Ghosts of Time
Turning and looking through a door beside the stairway to the third floor, Jason could glimpse what looked like a nursery. Three children—a girl of nine or ten and two boys, apparently aged about eight and three, came running out, squealing. They were followed by another little boy, obviously of half-African descent. The girl took him by the hands and swung him around, sending him spinning off and causing him to collide with Jason’s booted legs. He looked up with round dark eyes. Jason wondered who he could be.
    “Children! That will do!” A dark-haired woman of about forty, no beauty but not unhandsome, bustled out of the nursery carrying an infant. “You must excuse Jim, Captain . . . Oh! Good day, General Lee!”
    “Mrs. Davis,” said Lee with a courtly inclination of his head. “I am pleased to see you and your children are in good health.”
    “ Excessively robust health, as some might say! Come, children.” Varina Davis, first lady of the Confederacy, hustled her brood, including the biracial boy, back into the nursery.
    As they descended the staircase, Jason worried that Lee would be too preoccupied with weightier matters to remember the requisition. But once on the street the general wrote it down and handed it to him along with the dispatch for the cavalry corps commander—which, Jason reflected, General Hampton would have to get along without. He wondered why that troubled his conscience.
    “Farewell, Captain Landrieu,” Lee said as he returned Jason’s salute. “Give my best regards to General Butler. I know you will continue to honorably perform your duty.” A shadow crossed the still-handsome face. “As will we all.” Then he turned, boarded the carriage, and was gone.
    Only then did Jason notice that a baker’s wagon was in front of the kitchen. Mary Bowser was there, in furtive colloquy with the driver. In the guise of reassembling his men, Jason walked over as the driver gave a final nod and departed.
    “I’ve got to get back inside,” Mary Bowser told them. “But here: this is a note for Gracchus.”
    “I see it’s in Elizabeth Van Lew’s code,” Jason noted.

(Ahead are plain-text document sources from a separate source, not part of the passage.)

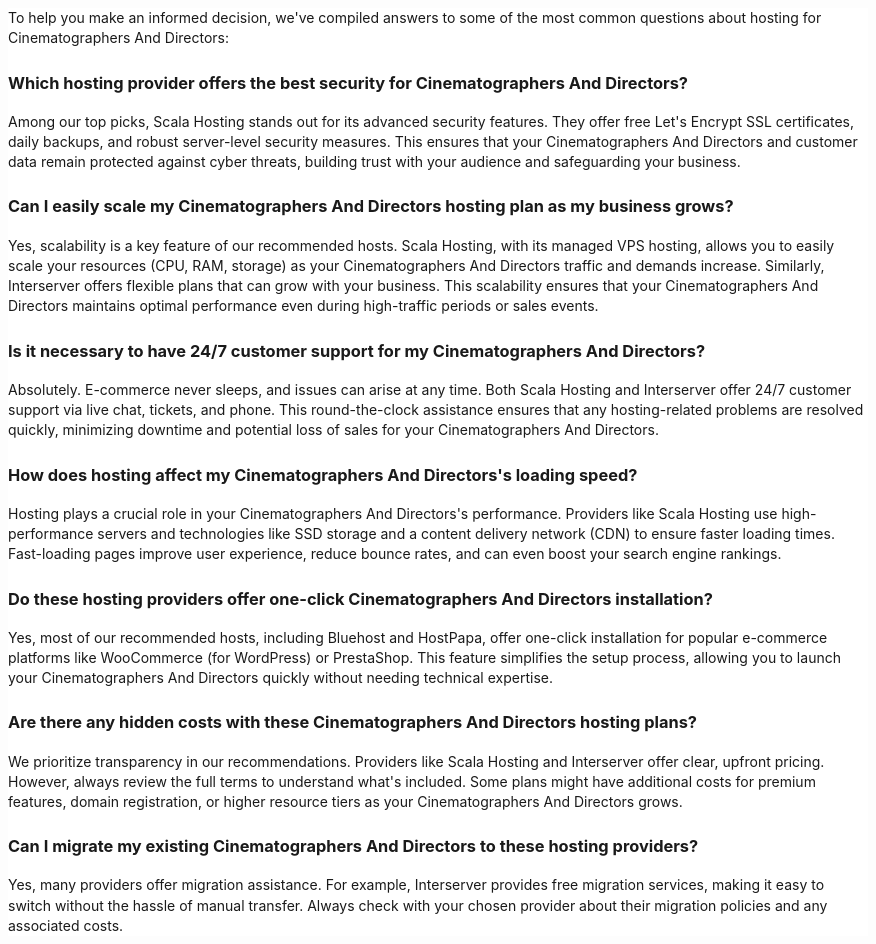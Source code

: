 To help you make an informed decision, we've compiled answers to some of the most common questions about hosting for Cinematographers And Directors:

### Which hosting provider offers the best security for Cinematographers And Directors? 
Among our top picks, Scala Hosting stands out for its advanced security features. They offer free Let's Encrypt SSL certificates, daily backups, and robust server-level security measures. This ensures that your Cinematographers And Directors and customer data remain protected against cyber threats, building trust with your audience and safeguarding your business.

### Can I easily scale my Cinematographers And Directors hosting plan as my business grows? 
Yes, scalability is a key feature of our recommended hosts. Scala Hosting, with its managed VPS hosting, allows you to easily scale your resources (CPU, RAM, storage) as your Cinematographers And Directors traffic and demands increase. Similarly, Interserver offers flexible plans that can grow with your business. This scalability ensures that your Cinematographers And Directors maintains optimal performance even during high-traffic periods or sales events.

### Is it necessary to have 24/7 customer support for my Cinematographers And Directors? 
Absolutely. E-commerce never sleeps, and issues can arise at any time. Both Scala Hosting and Interserver offer 24/7 customer support via live chat, tickets, and phone. This round-the-clock assistance ensures that any hosting-related problems are resolved quickly, minimizing downtime and potential loss of sales for your Cinematographers And Directors.

### How does hosting affect my Cinematographers And Directors's loading speed? 
Hosting plays a crucial role in your Cinematographers And Directors's performance. Providers like Scala Hosting use high-performance servers and technologies like SSD storage and a content delivery network (CDN) to ensure faster loading times. Fast-loading pages improve user experience, reduce bounce rates, and can even boost your search engine rankings.

### Do these hosting providers offer one-click Cinematographers And Directors installation? 
Yes, most of our recommended hosts, including Bluehost and HostPapa, offer one-click installation for popular e-commerce platforms like WooCommerce (for WordPress) or PrestaShop. This feature simplifies the setup process, allowing you to launch your Cinematographers And Directors quickly without needing technical expertise.

### Are there any hidden costs with these Cinematographers And Directors hosting plans? 
We prioritize transparency in our recommendations. Providers like Scala Hosting and Interserver offer clear, upfront pricing. However, always review the full terms to understand what's included. Some plans might have additional costs for premium features, domain registration, or higher resource tiers as your Cinematographers And Directors grows.

### Can I migrate my existing Cinematographers And Directors to these hosting providers? 
Yes, many providers offer migration assistance. For example, Interserver provides free migration services, making it easy to switch without the hassle of manual transfer. Always check with your chosen provider about their migration policies and any associated costs.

    She smiled briefly. “Yes. It comes in handy even in ways she doesn’t know about.”
    “But where is he?”
    “Rectortown, up in Fauquier County. You’ll just have to find him.” She handed him another note, this one in plain language. “This is the only address I have that might do you some good. Memorize it, and then destroy the note.”
    “Right.” Jason started to go, but curiosity got the better of him. “Let me ask you something. When I was inside, I saw the Davis children, and there was this little black boy with them. Mrs. Davis called him ‘Jim.’ Who was he?”
    “Oh, that’s James Henry Brooks—or ‘Jim Limber’ as they call him. He’s the son of a free black woman. His stepfather was mean to him— real mean. Mr. and Mrs. Davis got him out of there and have brought him up with her own children. He’s their inseparable playmate.”
    “I see. That was good of them. But it almost seems . . . well, sort of incongruous . . .”
    “Yes. I know what you’re trying to say.” Mary Bowser sighed. “The Davises are not bad people. There are a lot of slaveowners who aren’t bad people.” Jason thought of Lee. “But there are those that are. And when you’re a slave, all you can do is trust to luck that you’ll get the first kind, because there’s no limit to what the other kind can do—no real limit, because how can laws against cruelty be enforced when slaves’ testimony isn’t admissible in court? It’s slavery itself that’s evil, even when the people aren’t.”
    Dabney spoke softly, as though quoting:

    “Bury the unjust thing
    That some tamed into mercy, being wise,
    But could not starve the tiger from its eyes
    Or make it feed where beasts of mercy feed.”

    Mary Bowser looked at him sharply. “What?”
    “Oh, it’s from a poem. You won’t have heard of it.”